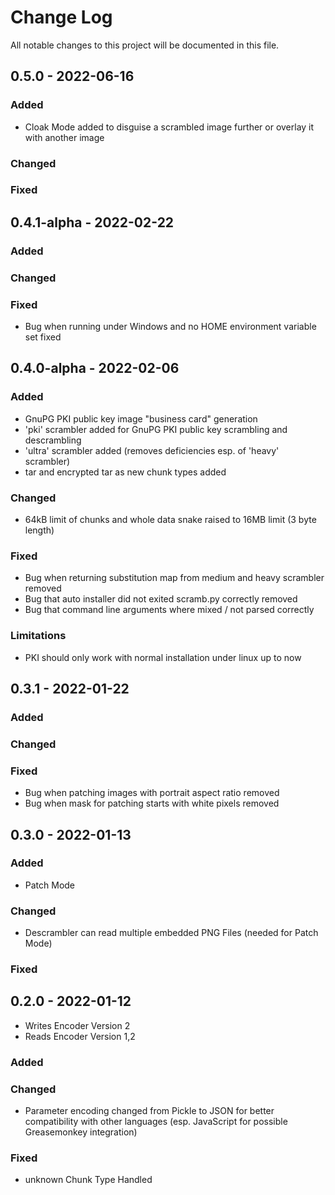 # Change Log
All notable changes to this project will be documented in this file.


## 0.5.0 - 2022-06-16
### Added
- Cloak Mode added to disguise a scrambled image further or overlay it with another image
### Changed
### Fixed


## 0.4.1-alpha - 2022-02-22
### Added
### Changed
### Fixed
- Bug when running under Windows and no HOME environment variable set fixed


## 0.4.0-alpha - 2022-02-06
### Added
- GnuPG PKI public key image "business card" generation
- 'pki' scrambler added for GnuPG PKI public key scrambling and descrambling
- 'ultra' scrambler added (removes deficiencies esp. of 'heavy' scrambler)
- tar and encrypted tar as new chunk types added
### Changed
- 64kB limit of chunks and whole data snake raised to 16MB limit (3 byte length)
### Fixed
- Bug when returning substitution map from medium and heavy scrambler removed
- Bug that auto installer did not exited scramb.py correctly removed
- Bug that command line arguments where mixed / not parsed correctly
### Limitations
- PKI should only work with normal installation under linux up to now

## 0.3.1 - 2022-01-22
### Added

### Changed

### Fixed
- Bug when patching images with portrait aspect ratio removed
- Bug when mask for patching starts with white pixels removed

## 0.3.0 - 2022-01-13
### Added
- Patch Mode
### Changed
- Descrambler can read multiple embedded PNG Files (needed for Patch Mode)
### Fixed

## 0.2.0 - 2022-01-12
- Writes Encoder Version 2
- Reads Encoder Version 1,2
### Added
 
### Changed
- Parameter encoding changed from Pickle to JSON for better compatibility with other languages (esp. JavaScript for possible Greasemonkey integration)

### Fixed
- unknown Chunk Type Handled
-.-.-
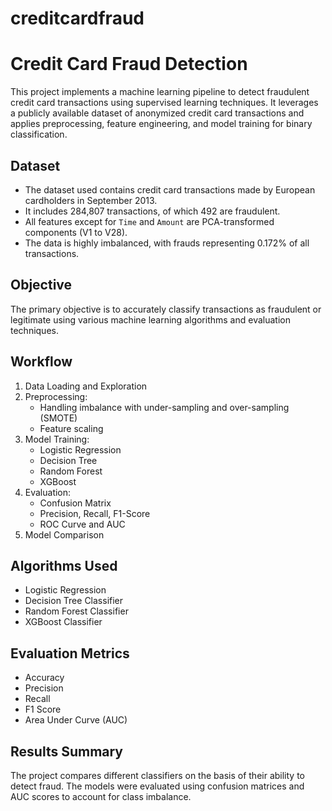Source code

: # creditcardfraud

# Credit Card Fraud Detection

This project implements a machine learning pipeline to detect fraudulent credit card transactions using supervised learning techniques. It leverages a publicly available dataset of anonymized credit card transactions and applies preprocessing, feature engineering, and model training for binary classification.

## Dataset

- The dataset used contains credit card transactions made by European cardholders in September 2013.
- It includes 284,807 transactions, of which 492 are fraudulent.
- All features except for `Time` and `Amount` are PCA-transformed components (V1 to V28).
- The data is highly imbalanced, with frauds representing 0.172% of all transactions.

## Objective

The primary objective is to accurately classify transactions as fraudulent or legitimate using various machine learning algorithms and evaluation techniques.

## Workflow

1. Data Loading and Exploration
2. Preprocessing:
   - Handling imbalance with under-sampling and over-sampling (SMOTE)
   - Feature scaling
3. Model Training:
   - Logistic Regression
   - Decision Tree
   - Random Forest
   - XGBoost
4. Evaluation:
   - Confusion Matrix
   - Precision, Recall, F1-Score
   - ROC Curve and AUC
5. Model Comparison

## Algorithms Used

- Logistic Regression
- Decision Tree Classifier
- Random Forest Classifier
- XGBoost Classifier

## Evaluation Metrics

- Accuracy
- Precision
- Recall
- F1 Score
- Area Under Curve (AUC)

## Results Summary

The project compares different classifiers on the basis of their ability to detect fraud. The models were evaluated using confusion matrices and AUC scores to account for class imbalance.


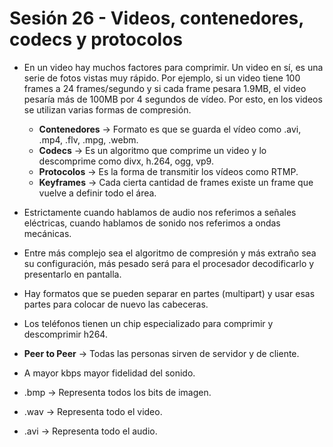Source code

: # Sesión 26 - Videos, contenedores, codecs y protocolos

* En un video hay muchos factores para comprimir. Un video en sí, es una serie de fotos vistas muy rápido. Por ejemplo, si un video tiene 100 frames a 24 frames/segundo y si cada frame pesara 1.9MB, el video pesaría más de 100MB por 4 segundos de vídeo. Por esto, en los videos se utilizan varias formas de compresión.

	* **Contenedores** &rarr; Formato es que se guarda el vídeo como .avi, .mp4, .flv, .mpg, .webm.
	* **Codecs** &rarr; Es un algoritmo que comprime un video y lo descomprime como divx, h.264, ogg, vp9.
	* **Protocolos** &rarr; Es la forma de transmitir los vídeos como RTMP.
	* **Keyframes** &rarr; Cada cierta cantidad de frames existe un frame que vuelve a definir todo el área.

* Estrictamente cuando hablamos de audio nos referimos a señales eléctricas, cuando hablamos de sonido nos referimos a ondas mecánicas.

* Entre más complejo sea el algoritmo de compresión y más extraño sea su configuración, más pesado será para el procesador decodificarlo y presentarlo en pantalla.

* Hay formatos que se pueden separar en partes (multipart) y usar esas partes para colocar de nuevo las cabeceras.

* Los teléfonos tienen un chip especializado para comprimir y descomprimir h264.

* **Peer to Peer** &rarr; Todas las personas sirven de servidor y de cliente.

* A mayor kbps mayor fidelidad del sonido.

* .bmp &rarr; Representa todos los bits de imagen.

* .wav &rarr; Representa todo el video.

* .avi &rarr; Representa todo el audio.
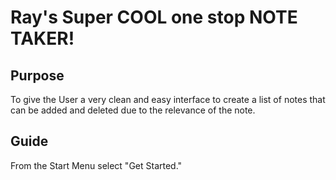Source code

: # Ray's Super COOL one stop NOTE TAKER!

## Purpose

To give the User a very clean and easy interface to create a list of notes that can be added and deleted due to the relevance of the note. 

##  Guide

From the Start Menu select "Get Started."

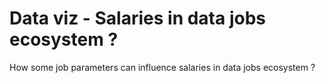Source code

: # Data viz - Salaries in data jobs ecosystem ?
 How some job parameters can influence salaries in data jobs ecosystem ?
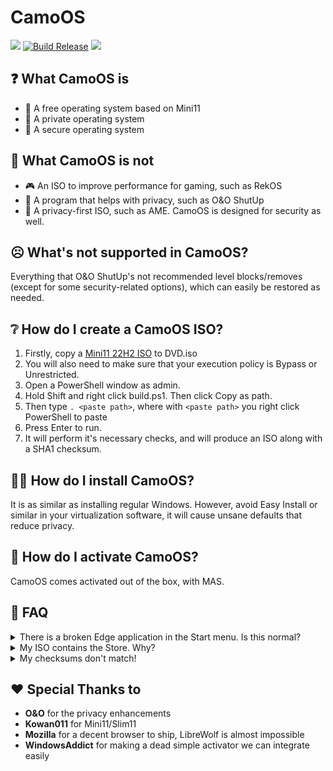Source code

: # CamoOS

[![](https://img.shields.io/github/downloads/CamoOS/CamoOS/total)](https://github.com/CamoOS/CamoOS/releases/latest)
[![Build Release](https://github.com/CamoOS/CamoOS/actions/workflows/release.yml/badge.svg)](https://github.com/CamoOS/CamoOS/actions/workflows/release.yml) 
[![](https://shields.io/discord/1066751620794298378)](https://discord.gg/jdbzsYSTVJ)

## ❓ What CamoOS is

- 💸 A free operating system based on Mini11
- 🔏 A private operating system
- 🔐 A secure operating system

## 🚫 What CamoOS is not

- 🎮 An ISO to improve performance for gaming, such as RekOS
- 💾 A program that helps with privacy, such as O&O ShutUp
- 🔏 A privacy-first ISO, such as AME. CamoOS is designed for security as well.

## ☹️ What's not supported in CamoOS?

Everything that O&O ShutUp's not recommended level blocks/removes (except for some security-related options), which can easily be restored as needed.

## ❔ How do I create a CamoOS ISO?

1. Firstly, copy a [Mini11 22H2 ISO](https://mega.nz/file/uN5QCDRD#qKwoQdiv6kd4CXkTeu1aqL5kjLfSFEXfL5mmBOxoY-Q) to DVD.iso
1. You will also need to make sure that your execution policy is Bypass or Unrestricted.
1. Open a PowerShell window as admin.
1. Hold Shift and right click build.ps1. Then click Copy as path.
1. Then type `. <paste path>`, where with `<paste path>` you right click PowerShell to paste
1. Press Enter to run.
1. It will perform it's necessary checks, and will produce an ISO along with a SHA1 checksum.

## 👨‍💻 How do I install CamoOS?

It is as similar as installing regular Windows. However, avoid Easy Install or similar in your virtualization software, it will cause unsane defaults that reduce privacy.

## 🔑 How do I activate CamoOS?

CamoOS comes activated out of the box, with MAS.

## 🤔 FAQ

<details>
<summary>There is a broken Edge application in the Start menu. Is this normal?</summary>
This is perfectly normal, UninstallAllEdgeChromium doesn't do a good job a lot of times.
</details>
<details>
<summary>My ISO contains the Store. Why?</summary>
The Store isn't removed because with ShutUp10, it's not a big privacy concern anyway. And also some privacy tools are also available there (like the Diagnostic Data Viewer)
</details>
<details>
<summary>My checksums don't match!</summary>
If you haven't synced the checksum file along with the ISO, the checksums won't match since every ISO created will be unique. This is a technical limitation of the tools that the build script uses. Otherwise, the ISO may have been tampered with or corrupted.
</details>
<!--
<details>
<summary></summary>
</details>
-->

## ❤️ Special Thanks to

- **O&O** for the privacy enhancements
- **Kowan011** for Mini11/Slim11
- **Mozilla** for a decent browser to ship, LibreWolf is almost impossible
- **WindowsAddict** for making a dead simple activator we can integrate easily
-.-.-
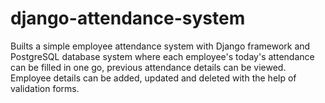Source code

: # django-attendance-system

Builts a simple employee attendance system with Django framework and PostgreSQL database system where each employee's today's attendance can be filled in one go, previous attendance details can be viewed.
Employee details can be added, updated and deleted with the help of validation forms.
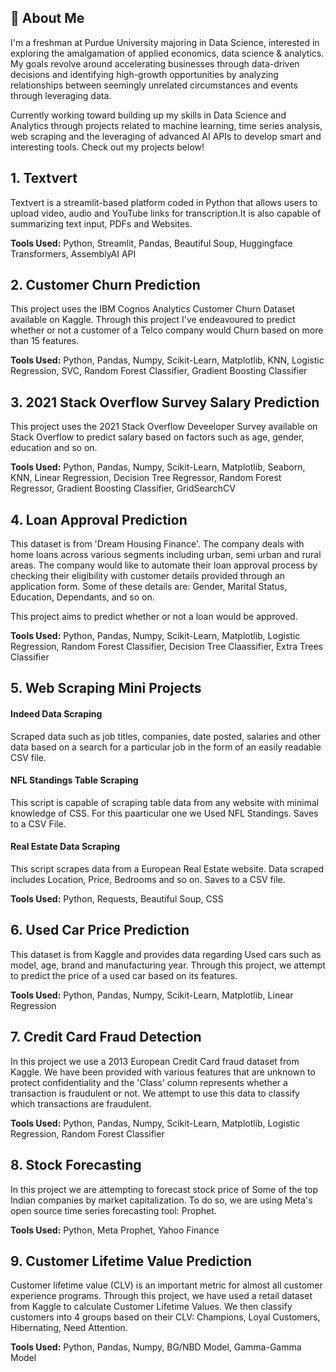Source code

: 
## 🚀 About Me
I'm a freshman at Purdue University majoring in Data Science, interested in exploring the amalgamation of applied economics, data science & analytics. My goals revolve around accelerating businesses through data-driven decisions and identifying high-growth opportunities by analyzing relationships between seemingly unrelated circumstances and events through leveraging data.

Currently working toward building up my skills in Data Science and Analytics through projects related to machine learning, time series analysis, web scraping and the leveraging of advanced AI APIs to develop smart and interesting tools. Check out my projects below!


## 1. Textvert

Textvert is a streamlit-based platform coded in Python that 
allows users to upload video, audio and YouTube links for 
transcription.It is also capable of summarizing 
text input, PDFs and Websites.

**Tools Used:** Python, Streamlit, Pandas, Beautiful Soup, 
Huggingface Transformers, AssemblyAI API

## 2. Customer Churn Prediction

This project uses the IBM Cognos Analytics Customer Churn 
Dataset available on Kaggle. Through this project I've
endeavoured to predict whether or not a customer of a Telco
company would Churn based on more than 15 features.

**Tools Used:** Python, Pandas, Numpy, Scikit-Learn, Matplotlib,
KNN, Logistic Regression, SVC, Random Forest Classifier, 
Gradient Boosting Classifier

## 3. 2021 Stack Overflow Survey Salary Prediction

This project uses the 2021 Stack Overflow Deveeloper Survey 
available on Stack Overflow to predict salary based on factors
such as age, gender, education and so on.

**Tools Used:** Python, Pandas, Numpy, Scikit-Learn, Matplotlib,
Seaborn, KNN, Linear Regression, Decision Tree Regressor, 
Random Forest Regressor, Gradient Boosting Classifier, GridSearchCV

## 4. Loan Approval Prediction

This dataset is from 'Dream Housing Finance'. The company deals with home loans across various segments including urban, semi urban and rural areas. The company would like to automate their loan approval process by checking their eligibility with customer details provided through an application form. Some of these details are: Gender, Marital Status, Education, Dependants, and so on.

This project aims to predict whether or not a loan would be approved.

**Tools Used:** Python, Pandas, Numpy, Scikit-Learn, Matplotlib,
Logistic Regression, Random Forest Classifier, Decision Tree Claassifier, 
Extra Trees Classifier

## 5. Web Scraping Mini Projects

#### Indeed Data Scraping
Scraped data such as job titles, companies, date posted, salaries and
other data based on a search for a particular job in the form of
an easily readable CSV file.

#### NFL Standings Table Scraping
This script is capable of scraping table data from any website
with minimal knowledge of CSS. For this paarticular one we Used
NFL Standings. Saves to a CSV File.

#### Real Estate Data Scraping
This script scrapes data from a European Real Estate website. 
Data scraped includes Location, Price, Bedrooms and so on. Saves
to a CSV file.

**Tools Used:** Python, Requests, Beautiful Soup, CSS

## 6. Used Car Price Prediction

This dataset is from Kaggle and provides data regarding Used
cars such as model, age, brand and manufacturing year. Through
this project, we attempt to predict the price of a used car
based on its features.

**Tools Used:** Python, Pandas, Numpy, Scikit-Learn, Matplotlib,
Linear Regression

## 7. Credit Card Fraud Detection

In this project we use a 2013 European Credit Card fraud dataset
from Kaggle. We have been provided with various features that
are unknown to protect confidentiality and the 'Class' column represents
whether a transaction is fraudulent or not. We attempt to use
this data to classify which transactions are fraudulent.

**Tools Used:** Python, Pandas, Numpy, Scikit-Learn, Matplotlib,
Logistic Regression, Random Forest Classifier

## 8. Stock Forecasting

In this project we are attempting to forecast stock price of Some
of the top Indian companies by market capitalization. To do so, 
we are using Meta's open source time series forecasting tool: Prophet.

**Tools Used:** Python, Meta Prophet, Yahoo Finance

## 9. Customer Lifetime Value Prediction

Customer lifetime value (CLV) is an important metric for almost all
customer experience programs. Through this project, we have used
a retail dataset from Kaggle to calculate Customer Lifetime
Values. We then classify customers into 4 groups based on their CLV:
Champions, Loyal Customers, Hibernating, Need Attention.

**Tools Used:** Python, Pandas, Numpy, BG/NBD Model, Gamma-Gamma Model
-.-.-
Determine how many lines of the material include the string "contains". Output only that count.

2